── Data shown ──

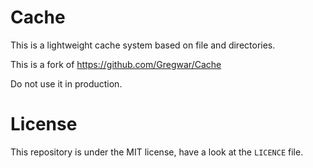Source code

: Cache
=====

This is a lightweight cache system based on file and directories.

This is a fork of https://github.com/Gregwar/Cache

Do not use it in production.

License
=======

This repository is under the MIT license, have a look at the `LICENCE` file.
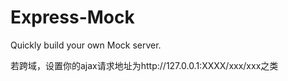 # Express-Mock
Quickly build your own Mock server.

若跨域，设置你的ajax请求地址为http://127.0.0.1:XXXX/xxx/xxx之类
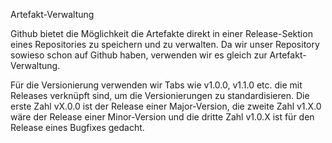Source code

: Artefakt-Verwaltung

Github bietet die Möglichkeit die Artefakte direkt in einer Release-Sektion eines Repositories zu speichern
und zu verwalten. Da wir unser Repository sowieso schon auf Github haben, verwenden wir es gleich zur
Artefakt-Verwaltung.

Für die Versionierung verwenden wir Tabs wie v1.0.0, v1.1.0 etc. die mit Releases verknüpft sind, um die Versionierungen zu standardisieren. Die erste Zahl vX.0.0 ist der Release einer Major-Version, die zweite Zahl v1.X.0 wäre der Release einer Minor-Version und die dritte Zahl v1.0.X ist für den Release eines Bugfixes gedacht.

───

If a line in the listing contains "file", it counts. Say how many lines count, with no other words.

2